2. Angka digunakan untuk menyatakan:
a. Ukuran panjang, berat, luas, dan isi
b. Satuan waktu
c. Nilai uang
d. Kuantitas
3. Angka lazim dipakai untuk melambangkan nomor jalan, rumah, apartemen, atau kamar pada alamat.
4. Angka digunakan juga untuk menomori bagian karangan dan ayat kitab suci.
5. Penulisan lambang bilangan yang dengan huruf dilakukan sebagai berikut:

a. Bilangan utuh
b. Bilangan pecahan
6. Penulisan lambang bilangan tingkat dapat dilakukan dengan cara yang berikut. Misalnya: Paku Buwono X, abad ke-20 ini, tingkat II.

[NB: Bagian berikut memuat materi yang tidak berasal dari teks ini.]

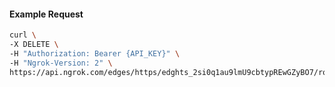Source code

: <!-- Code generated for API Clients. DO NOT EDIT. -->

#### Example Request

```bash
curl \
-X DELETE \
-H "Authorization: Bearer {API_KEY}" \
-H "Ngrok-Version: 2" \
https://api.ngrok.com/edges/https/edghts_2si0q1au9lmU9cbtypREwGZyBO7/routes/edghtsrt_2si0px2YVkUVL2JljT1bslfn7RT/traffic_policy
```
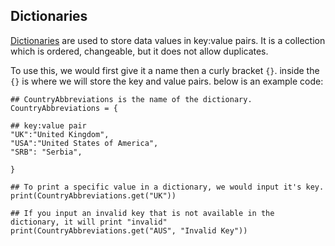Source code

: ## Dictionaries

[Dictionaries](https://www.w3schools.com/python/python_dictionaries.asp) are used to store data values in key:value pairs. It is a collection which is ordered, changeable, but it does not allow duplicates. 
<br>

To use this, we would first give it a name then a curly bracket ```{}```. inside the ```{}``` is where we will store the key and value pairs. below is an example code:

```
## CountryAbbreviations is the name of the dictionary.
CountryAbbreviations = {

## key:value pair    
"UK":"United Kingdom",
"USA":"United States of America",
"SRB": "Serbia",

}

## To print a specific value in a dictionary, we would input it's key.
print(CountryAbbreviations.get("UK"))

## If you input an invalid key that is not available in the dictionary, it will print "invalid"
print(CountryAbbreviations.get("AUS", "Invalid Key"))
```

7. Penulisan lambang bilangan yang mendapat akhiran –an mengikuti. Misalnya: tahun ’50-an (tahun lima puluhan).
8. Lambang bilangan yang dapat dinyatakan dengan satu atau dua kata ditulis dengan huruf kecuali jika beberapa lambang bilangan dipakai secara berurutan, seperti dalam perincian dan pemaparan.

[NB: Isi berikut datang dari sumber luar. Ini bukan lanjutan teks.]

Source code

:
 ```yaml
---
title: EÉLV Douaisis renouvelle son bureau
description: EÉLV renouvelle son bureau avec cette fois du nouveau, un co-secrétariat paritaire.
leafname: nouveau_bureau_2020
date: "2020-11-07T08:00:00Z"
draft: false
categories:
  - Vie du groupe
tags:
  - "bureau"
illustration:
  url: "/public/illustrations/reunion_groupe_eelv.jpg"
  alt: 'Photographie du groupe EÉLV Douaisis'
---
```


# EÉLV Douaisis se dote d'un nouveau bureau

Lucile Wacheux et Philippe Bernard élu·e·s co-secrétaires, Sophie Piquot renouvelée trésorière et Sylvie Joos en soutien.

Misalnya: Ayah memesan dua puluh ekor ayam; Dia antara 100 orang yang hadir, 75 orang setuju, dan 25 orang tidak setuju.
9. Lambang bilangan pada awal kalimat ditulis dengan huruf. Jika perlu, susunan kalimat diubah sehingga bilangan yang tidak dapat dinyatakan dengan satu atau dua kata tidak terdapat pada awal kalimat.
Misalnya: Sepuluh orang tewas dalam kebakaran itu; Ibu mengundang 500 orang tamu.
10. Angka yang menunjukkan bilangan utuh yang besar dapat dieja sebagian supaya lebih mudah dibaca. Misalnya: 250 juta, 300 milyar.
11. Bilangan tidak perlu ditulis dengan angka dan huruf sekaligus dalam teks kecuali di dalam dokumen resmi seperti akta dan kuitansi.
12. Jika bilangan dilambangkan dengan angka dan huruf, penulisannya harus tepat. Misalnya: Saya sertakan uang tunai sebesar Rp 350.000,00 (tiga ratus lima puluh ribu rupiah).

IV. Pemakaian Tanda Baca
A. Tanda Titik (.)
1. Tanda titik dipakai pada akhir kalimat yang bukan pertanyaan.
2. Tanda titik dipakai di belakang angka atau huruf dalam suatu bagan, ikhtisar, atau daftar. Misalnya: 1.1.2 Isi karangan.
Catatan:
Tanda titik tidak dipakai di belakang angka atau huruf dalam suatu bagan atau ikhtisar jika angka atau huruf itu merupakan yang terakhir dalam deretan angka atau huruf.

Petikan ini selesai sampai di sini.